Exercise data
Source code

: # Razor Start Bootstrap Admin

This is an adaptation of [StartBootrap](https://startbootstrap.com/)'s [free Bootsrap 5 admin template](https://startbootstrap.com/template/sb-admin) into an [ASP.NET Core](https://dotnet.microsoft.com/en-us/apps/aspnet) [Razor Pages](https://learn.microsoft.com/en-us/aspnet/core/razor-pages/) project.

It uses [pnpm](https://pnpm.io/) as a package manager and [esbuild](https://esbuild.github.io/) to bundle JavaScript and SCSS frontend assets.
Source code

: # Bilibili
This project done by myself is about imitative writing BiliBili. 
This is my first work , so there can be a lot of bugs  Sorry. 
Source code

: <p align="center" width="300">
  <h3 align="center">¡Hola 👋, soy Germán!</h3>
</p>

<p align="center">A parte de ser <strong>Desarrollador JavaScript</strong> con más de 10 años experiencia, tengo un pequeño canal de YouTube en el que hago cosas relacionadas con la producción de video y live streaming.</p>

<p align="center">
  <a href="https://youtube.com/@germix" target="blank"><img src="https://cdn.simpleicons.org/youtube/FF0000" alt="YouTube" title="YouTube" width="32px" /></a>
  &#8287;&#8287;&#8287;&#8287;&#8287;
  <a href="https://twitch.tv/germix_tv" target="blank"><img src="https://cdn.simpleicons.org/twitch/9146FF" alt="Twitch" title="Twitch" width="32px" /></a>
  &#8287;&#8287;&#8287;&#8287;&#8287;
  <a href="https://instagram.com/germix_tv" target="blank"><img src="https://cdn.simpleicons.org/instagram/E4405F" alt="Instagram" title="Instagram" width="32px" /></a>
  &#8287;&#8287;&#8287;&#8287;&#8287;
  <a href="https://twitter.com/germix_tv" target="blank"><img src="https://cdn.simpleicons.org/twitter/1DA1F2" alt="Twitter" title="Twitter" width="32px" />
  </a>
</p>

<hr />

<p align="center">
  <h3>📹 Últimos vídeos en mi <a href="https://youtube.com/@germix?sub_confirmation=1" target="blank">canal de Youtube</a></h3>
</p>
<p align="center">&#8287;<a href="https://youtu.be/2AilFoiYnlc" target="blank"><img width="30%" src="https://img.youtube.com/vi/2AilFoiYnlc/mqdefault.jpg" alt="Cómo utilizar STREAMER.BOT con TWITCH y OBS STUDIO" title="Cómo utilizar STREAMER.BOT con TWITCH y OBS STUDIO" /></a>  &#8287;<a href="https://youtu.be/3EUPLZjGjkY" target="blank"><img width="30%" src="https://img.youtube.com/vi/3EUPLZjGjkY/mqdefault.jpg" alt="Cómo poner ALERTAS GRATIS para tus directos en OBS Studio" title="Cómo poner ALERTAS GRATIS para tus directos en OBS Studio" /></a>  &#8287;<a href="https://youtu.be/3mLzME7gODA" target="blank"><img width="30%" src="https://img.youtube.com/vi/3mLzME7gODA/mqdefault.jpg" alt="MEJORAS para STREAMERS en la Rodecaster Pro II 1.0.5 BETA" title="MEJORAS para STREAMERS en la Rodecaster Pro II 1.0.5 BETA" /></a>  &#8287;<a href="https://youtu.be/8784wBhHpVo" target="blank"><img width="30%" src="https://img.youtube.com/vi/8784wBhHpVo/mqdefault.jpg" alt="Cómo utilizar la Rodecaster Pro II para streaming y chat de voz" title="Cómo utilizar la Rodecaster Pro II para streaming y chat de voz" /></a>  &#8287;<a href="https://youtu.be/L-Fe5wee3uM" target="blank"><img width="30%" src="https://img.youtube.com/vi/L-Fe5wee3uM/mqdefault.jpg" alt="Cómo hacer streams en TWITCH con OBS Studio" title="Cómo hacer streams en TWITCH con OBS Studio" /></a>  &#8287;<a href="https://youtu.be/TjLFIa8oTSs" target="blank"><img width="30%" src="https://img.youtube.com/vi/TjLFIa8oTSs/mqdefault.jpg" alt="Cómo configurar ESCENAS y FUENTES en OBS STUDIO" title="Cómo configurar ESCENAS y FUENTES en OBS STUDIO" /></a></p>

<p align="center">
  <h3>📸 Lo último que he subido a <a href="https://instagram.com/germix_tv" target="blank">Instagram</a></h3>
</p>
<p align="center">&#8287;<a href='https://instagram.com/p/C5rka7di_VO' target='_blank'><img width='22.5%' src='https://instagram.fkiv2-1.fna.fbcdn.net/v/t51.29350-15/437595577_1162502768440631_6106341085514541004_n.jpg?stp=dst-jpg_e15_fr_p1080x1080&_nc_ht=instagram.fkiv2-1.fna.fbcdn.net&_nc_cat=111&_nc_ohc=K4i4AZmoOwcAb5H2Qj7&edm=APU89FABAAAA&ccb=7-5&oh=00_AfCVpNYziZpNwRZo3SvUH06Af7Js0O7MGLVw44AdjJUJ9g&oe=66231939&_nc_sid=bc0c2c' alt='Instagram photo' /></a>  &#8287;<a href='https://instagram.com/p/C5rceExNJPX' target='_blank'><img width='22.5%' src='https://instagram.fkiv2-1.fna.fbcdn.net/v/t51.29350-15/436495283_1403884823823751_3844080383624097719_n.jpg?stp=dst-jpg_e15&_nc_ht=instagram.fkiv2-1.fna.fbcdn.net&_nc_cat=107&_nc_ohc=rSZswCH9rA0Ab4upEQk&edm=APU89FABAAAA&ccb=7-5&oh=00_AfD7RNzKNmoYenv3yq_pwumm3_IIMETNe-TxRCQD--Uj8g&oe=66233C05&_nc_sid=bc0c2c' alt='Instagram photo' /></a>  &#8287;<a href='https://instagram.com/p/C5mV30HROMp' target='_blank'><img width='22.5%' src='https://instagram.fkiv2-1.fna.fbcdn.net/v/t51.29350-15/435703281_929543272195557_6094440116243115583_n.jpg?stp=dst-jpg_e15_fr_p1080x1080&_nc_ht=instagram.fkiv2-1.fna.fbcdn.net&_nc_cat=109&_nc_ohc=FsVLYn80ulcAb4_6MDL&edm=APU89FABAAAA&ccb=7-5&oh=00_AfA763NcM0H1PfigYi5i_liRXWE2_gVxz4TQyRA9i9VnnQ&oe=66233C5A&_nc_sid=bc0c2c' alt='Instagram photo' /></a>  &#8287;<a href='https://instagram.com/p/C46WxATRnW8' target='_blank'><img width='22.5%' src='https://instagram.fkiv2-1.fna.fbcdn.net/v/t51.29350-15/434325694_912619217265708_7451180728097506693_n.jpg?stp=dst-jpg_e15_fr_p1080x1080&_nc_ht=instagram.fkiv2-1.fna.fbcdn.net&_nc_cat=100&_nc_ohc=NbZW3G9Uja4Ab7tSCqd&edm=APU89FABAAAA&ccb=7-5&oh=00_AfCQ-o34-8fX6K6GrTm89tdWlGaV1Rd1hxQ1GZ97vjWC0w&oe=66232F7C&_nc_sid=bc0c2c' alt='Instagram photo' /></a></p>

What you will do
Set all the data down again, exactly as it reads above.

Written reply
Source code

: # Razor Start Bootstrap Admin

This is an adaptation of [StartBootrap](https://startbootstrap.com/)'s [free Bootsrap 5 admin template](https://startbootstrap.com/template/sb-admin) into an [ASP.NET Core](https://dotnet.microsoft.com/en-us/apps/aspnet) [Razor Pages](https://learn.microsoft.com/en-us/aspnet/core/razor-pages/) project.

It uses [pnpm](https://pnpm.io/) as a package manager and [esbuild](https://esbuild.github.io/) to bundle JavaScript and SCSS frontend assets.
Source code

: # Bilibili
This project done by myself is about imitative writing BiliBili. 
This is my first work , so there can be a lot of bugs  Sorry. 
Source code

: <p align="center" width="300">
  <h3 align="center">¡Hola 👋, soy Germán!</h3>
</p>

<p align="center">A parte de ser <strong>Desarrollador JavaScript</strong> con más de 10 años experiencia, tengo un pequeño canal de YouTube en el que hago cosas relacionadas con la producción de video y live streaming.</p>

<p align="center">
  <a href="https://youtube.com/@germix" target="blank"><img src="https://cdn.simpleicons.org/youtube/FF0000" alt="YouTube" title="YouTube" width="32px" /></a>
  &#8287;&#8287;&#8287;&#8287;&#8287;
  <a href="https://twitch.tv/germix_tv" target="blank"><img src="https://cdn.simpleicons.org/twitch/9146FF" alt="Twitch" title="Twitch" width="32px" /></a>
  &#8287;&#8287;&#8287;&#8287;&#8287;
  <a href="https://instagram.com/germix_tv" target="blank"><img src="https://cdn.simpleicons.org/instagram/E4405F" alt="Instagram" title="Instagram" width="32px" /></a>
  &#8287;&#8287;&#8287;&#8287;&#8287;
  <a href="https://twitter.com/germix_tv" target="blank"><img src="https://cdn.simpleicons.org/twitter/1DA1F2" alt="Twitter" title="Twitter" width="32px" />
  </a>
</p>

<hr />

<p align="center">
  <h3>📹 Últimos vídeos en mi <a href="https://youtube.com/@germix?sub_confirmation=1" target="blank">canal de Youtube</a></h3>
</p>
<p align="center">&#8287;<a href="https://youtu.be/2AilFoiYnlc" target="blank"><img width="30%" src="https://img.youtube.com/vi/2AilFoiYnlc/mqdefault.jpg" alt="Cómo utilizar STREAMER.BOT con TWITCH y OBS STUDIO" title="Cómo utilizar STREAMER.BOT con TWITCH y OBS STUDIO" /></a>  &#8287;<a href="https://youtu.be/3EUPLZjGjkY" target="blank"><img width="30%" src="https://img.youtube.com/vi/3EUPLZjGjkY/mqdefault.jpg" alt="Cómo poner ALERTAS GRATIS para tus directos en OBS Studio" title="Cómo poner ALERTAS GRATIS para tus directos en OBS Studio" /></a>  &#8287;<a href="https://youtu.be/3mLzME7gODA" target="blank"><img width="30%" src="https://img.youtube.com/vi/3mLzME7gODA/mqdefault.jpg" alt="MEJORAS para STREAMERS en la Rodecaster Pro II 1.0.5 BETA" title="MEJORAS para STREAMERS en la Rodecaster Pro II 1.0.5 BETA" /></a>  &#8287;<a href="https://youtu.be/8784wBhHpVo" target="blank"><img width="30%" src="https://img.youtube.com/vi/8784wBhHpVo/mqdefault.jpg" alt="Cómo utilizar la Rodecaster Pro II para streaming y chat de voz" title="Cómo utilizar la Rodecaster Pro II para streaming y chat de voz" /></a>  &#8287;<a href="https://youtu.be/L-Fe5wee3uM" target="blank"><img width="30%" src="https://img.youtube.com/vi/L-Fe5wee3uM/mqdefault.jpg" alt="Cómo hacer streams en TWITCH con OBS Studio" title="Cómo hacer streams en TWITCH con OBS Studio" /></a>  &#8287;<a href="https://youtu.be/TjLFIa8oTSs" target="blank"><img width="30%" src="https://img.youtube.com/vi/TjLFIa8oTSs/mqdefault.jpg" alt="Cómo configurar ESCENAS y FUENTES en OBS STUDIO" title="Cómo configurar ESCENAS y FUENTES en OBS STUDIO" /></a></p>

<p align="center">
  <h3>📸 Lo último que he subido a <a href="https://instagram.com/germix_tv" target="blank">Instagram</a></h3>
</p>
<p align="center">&#8287;<a href='https://instagram.com/p/C5rka7di_VO' target='_blank'><img width='22.5%' src='https://instagram.fkiv2-1.fna.fbcdn.net/v/t51.29350-15/437595577_1162502768440631_6106341085514541004_n.jpg?stp=dst-jpg_e15_fr_p1080x1080&_nc_ht=instagram.fkiv2-1.fna.fbcdn.net&_nc_cat=111&_nc_ohc=K4i4AZmoOwcAb5H2Qj7&edm=APU89FABAAAA&ccb=7-5&oh=00_AfCVpNYziZpNwRZo3SvUH06Af7Js0O7MGLVw44AdjJUJ9g&oe=66231939&_nc_sid=bc0c2c' alt='Instagram photo' /></a>  &#8287;<a href='https://instagram.com/p/C5rceExNJPX' target='_blank'><img width='22.5%' src='https://instagram.fkiv2-1.fna.fbcdn.net/v/t51.29350-15/436495283_1403884823823751_3844080383624097719_n.jpg?stp=dst-jpg_e15&_nc_ht=instagram.fkiv2-1.fna.fbcdn.net&_nc_cat=107&_nc_ohc=rSZswCH9rA0Ab4upEQk&edm=APU89FABAAAA&ccb=7-5&oh=00_AfD7RNzKNmoYenv3yq_pwumm3_IIMETNe-TxRCQD--Uj8g&oe=66233C05&_nc_sid=bc0c2c' alt='Instagram photo' /></a>  &#8287;<a href='https://instagram.com/p/C5mV30HROMp' target='_blank'><img width='22.5%' src='https://instagram.fkiv2-1.fna.fbcdn.net/v/t51.29350-15/435703281_929543272195557_6094440116243115583_n.jpg?stp=dst-jpg_e15_fr_p1080x1080&_nc_ht=instagram.fkiv2-1.fna.fbcdn.net&_nc_cat=109&_nc_ohc=FsVLYn80ulcAb4_6MDL&edm=APU89FABAAAA&ccb=7-5&oh=00_AfA763NcM0H1PfigYi5i_liRXWE2_gVxz4TQyRA9i9VnnQ&oe=66233C5A&_nc_sid=bc0c2c' alt='Instagram photo' /></a>  &#8287;<a href='https://instagram.com/p/C46WxATRnW8' target='_blank'><img width='22.5%' src='https://instagram.fkiv2-1.fna.fbcdn.net/v/t51.29350-15/434325694_912619217265708_7451180728097506693_n.jpg?stp=dst-jpg_e15_fr_p1080x1080&_nc_ht=instagram.fkiv2-1.fna.fbcdn.net&_nc_cat=100&_nc_ohc=NbZW3G9Uja4Ab7tSCqd&edm=APU89FABAAAA&ccb=7-5&oh=00_AfCQ-o34-8fX6K6GrTm89tdWlGaV1Rd1hxQ1GZ97vjWC0w&oe=66232F7C&_nc_sid=bc0c2c' alt='Instagram photo' /></a></p>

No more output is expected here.